In this tutorial, we will walk through the process of creating a sentiment classifier using a Recurrent Neural Network (RNN) in PyTorch. We will be using the IMDB movie reviews dataset for this task, where our model will learn to predict the sentiment of movie reviews as positive or negative.
The RNN architecture is well-suited for sequential data like text because it can capture dependencies between words in a sentence. We will use a simple RNN architecture with an embedding layer, an RNN layer, and a fully connected layer for classification.
Let’s get started by importing the necessary libraries:
import torch
import torch.nn as nn
import torch.optim as optim
from torchtext.legacy import data
from torchtext.legacy import datasets
Next, we will define the batch size and seed for reproducibility:
BATCH_SIZE = 64
SEED = 1234
torch.manual_seed(SEED)
torch.backends.cudnn.deterministic = True
Now, let’s load the IMDB dataset and define the fields for our text and label:
TEXT = data.Field(tokenize='spacy', lower=True)

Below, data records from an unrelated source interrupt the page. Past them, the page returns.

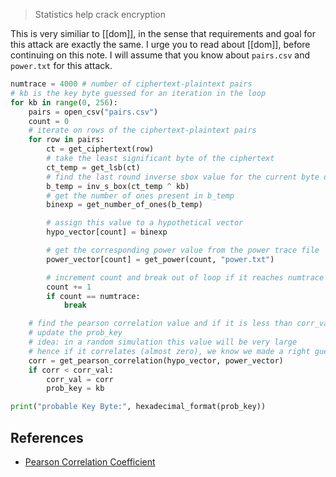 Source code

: > Statistics help crack encryption

This is very similiar to [[dom]], in the sense that requirements and goal for this attack are exactly the same.
I urge you to read about [[dom]], before continuing on this note. I will assume that you know about `pairs.csv` and `power.txt` for this attack.

```python title="cpa.py"
numtrace = 4000 # number of ciphertext-plaintext pairs
# kb is the key byte guessed for an iteration in the loop
for kb in range(0, 256):
    pairs = open_csv("pairs.csv")
    count = 0
    # iterate on rows of the ciphertext-plaintext pairs
    for row in pairs:
        ct = get_ciphertext(row)
        # take the least significant byte of the ciphertext
        ct_temp = get_lsb(ct)
        # find the last round inverse sbox value for the current byte of key guess
        b_temp = inv_s_box(ct_temp ^ kb)
        # get the number of ones present in b_temp
        binexp = get_number_of_ones(b_temp)

        # assign this value to a hypothetical vector
        hypo_vector[count] = binexp

        # get the corresponding power value from the power trace file
        power_vector[count] = get_power(count, "power.txt")

        # increment count and break out of loop if it reaches numtrace
        count += 1
        if count == numtrace:
            break

    # find the pearson correlation value and if it is less than corr_val
    # update the prob_key
    # idea: in a random simulation this value will be very large
    # hence if it correlates (almost zero), we know we made a right guess
    corr = get_pearson_correlation(hypo_vector, power_vector)
    if corr < corr_val:
        corr_val = corr
        prob_key = kb

print("probable Key Byte:", hexadecimal_format(prob_key))
```

## References
- [Pearson Correlation Coefficient](https://en.wikipedia.org/wiki/Pearson_correlation_coefficient)
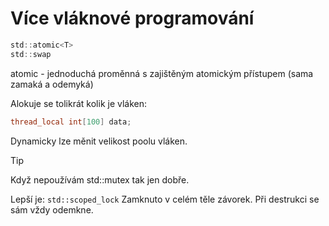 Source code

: # Více vláknové programování

```C
std::atomic<T>
std::swap
```

atomic - jednoduchá proměnná s zajištěným atomickým přístupem (sama zamaká a odemyká)

Alokuje se tolikrát kolik je vláken:
```C
thread_local int[100] data;
```

Dynamicky lze měnit velikost poolu vláken.

> [!tip] 
> Když nepoužívám std::mutex tak jen dobře.

Lepší je:
`std::scoped_lock`
Zamknuto v celém těle závorek. Při destrukci se sám vždy odemkne.


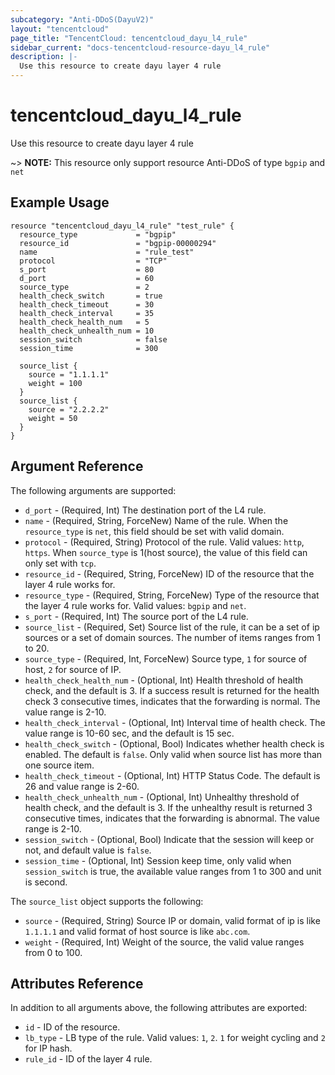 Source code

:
 ```yaml
---
subcategory: "Anti-DDoS(DayuV2)"
layout: "tencentcloud"
page_title: "TencentCloud: tencentcloud_dayu_l4_rule"
sidebar_current: "docs-tencentcloud-resource-dayu_l4_rule"
description: |-
  Use this resource to create dayu layer 4 rule
---
```


# tencentcloud_dayu_l4_rule

Use this resource to create dayu layer 4 rule

~> **NOTE:** This resource only support resource Anti-DDoS of type `bgpip` and `net`

## Example Usage

```hcl
resource "tencentcloud_dayu_l4_rule" "test_rule" {
  resource_type             = "bgpip"
  resource_id               = "bgpip-00000294"
  name                      = "rule_test"
  protocol                  = "TCP"
  s_port                    = 80
  d_port                    = 60
  source_type               = 2
  health_check_switch       = true
  health_check_timeout      = 30
  health_check_interval     = 35
  health_check_health_num   = 5
  health_check_unhealth_num = 10
  session_switch            = false
  session_time              = 300

  source_list {
    source = "1.1.1.1"
    weight = 100
  }
  source_list {
    source = "2.2.2.2"
    weight = 50
  }
}
```

## Argument Reference

The following arguments are supported:

* `d_port` - (Required, Int) The destination port of the L4 rule.
* `name` - (Required, String, ForceNew) Name of the rule. When the `resource_type` is `net`, this field should be set with valid domain.
* `protocol` - (Required, String) Protocol of the rule. Valid values: `http`, `https`. When `source_type` is 1(host source), the value of this field can only set with `tcp`.
* `resource_id` - (Required, String, ForceNew) ID of the resource that the layer 4 rule works for.
* `resource_type` - (Required, String, ForceNew) Type of the resource that the layer 4 rule works for. Valid values: `bgpip` and `net`.
* `s_port` - (Required, Int) The source port of the L4 rule.
* `source_list` - (Required, Set) Source list of the rule, it can be a set of ip sources or a set of domain sources. The number of items ranges from 1 to 20.
* `source_type` - (Required, Int, ForceNew) Source type, `1` for source of host, `2` for source of IP.
* `health_check_health_num` - (Optional, Int) Health threshold of health check, and the default is 3. If a success result is returned for the health check 3 consecutive times, indicates that the forwarding is normal. The value range is 2-10.
* `health_check_interval` - (Optional, Int) Interval time of health check. The value range is 10-60 sec, and the default is 15 sec.
* `health_check_switch` - (Optional, Bool) Indicates whether health check is enabled. The default is `false`. Only valid when source list has more than one source item.
* `health_check_timeout` - (Optional, Int) HTTP Status Code. The default is 26 and value range is 2-60.
* `health_check_unhealth_num` - (Optional, Int) Unhealthy threshold of health check, and the default is 3. If the unhealthy result is returned 3 consecutive times, indicates that the forwarding is abnormal. The value range is 2-10.
* `session_switch` - (Optional, Bool) Indicate that the session will keep or not, and default value is `false`.
* `session_time` - (Optional, Int) Session keep time, only valid when `session_switch` is true, the available value ranges from 1 to 300 and unit is second.

The `source_list` object supports the following:

* `source` - (Required, String) Source IP or domain, valid format of ip is like `1.1.1.1` and valid format of host source is like `abc.com`.
* `weight` - (Required, Int) Weight of the source, the valid value ranges from 0 to 100.

## Attributes Reference

In addition to all arguments above, the following attributes are exported:

* `id` - ID of the resource.
* `lb_type` - LB type of the rule. Valid values: `1`, `2`. `1` for weight cycling and `2` for IP hash.
* `rule_id` - ID of the layer 4 rule.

LABEL = data.LabelField(dtype=torch.float)
train_data, test_data = datasets.IMDB.splits(TEXT, LABEL)
We will split the training data into training and validation sets and build the vocabulary:
train_data, valid_data = train_data.split(random_state=random.seed(SEED))
TEXT.build_vocab(train_data, max_size=25000, vectors="glove.6B.100d", unk_init=torch.Tensor.normal_)
LABEL.build_vocab(train_data)
Next, we will create the iterators for the training, validation, and test sets:
device = torch.device('cuda' if torch.cuda.is_available() else 'cpu')
train_iterator, valid_iterator, test_iterator = data.BucketIterator.splits(
(train_data, valid_data, test_data),
batch_size=BATCH_SIZE,
device=device)
Now, let’s define our RNN model:
class RNN(nn.Module):
def __init__(self, input_dim, embedding_dim, hidden_dim, output_dim):
super().__init__()
self.embedding = nn.Embedding(input_dim, embedding_dim)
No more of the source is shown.